In a recent News article about for-profit schools, Orchard Park School Superintendent Charles Stoddart stated: "You have to put your faith in the people who say they can deliver the program. If they can't, they better get out of business fast."
Until our public schools can also go "out of business fast" our public educational system professionals will not be held accountable. Other professionals and private-sector employees cannot ignore their customers or they suffer financially.
Almost 20 years ago, when the first of my four children entered the Orchard Park schools, I put my faith in the system. While I am indebted to many outstanding teachers and administrators, my faith began to erode as I noticed little homework and in some cases a serious lack of focus on the basics.
My concerns eventually led me to our superintendent, who told me I was in a very small minority in wanting more homework. Most parents wanted less, he said, and if more homework were given more aides would have to be hired to help with the additional workload.
I wish over the years that I had kept track of how many parents told me they had the exact same concern. Future discussions with teachers and administrators ended in my being told that I did not know what was best for my children.

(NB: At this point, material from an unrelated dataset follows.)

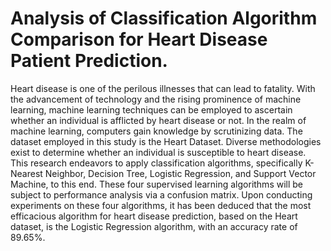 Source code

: # Analysis of Classification Algorithm Comparison for Heart Disease Patient Prediction.
Heart disease is one of the perilous illnesses that can lead to fatality. With the advancement of technology and the rising prominence of machine learning, machine learning techniques can be employed to ascertain whether an individual is afflicted by heart disease or not. In the realm of machine learning, computers gain knowledge by scrutinizing data. The dataset employed in this study is the Heart Dataset. Diverse methodologies exist to determine whether an individual is susceptible to heart disease. This research endeavors to apply classification algorithms, specifically K-Nearest Neighbor, Decision Tree, Logistic Regression, and Support Vector Machine, to this end. These four supervised learning algorithms will be subject to performance analysis via a confusion matrix. Upon conducting experiments on these four algorithms, it has been deduced that the most efficacious algorithm for heart disease prediction, based on the Heart dataset, is the Logistic Regression algorithm, with an accuracy rate of 89.65%.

My frustration led to the formation of the Orchard Park Citizens Group, which sought change through the political process. We succeeded in getting all seven candidates elected to the School Board. But they soon found out it was a daily battle against the administration and teachers' union to accomplish anything the educators did not want to happen. The reality is that our elected, part-time board members are practically powerless.
Our questions on course substance were criticized and ignored. Our request for a strict no-drug policy was met with: "There are no drugs in the Orchard Park School system."
Our concern that the children in the middle were being forgotten was countered with: We educate more of the children to a higher standard than they do in Europe (not true). Our pleas for fiscal constraint on wages fell on deaf ears. And we were verbally attacked by teacher union representatives.
Until parents have a choice, we will continue to be ignored by administrators and teachers' unions, and our children will continue to receive less than we need, deserve and pay for.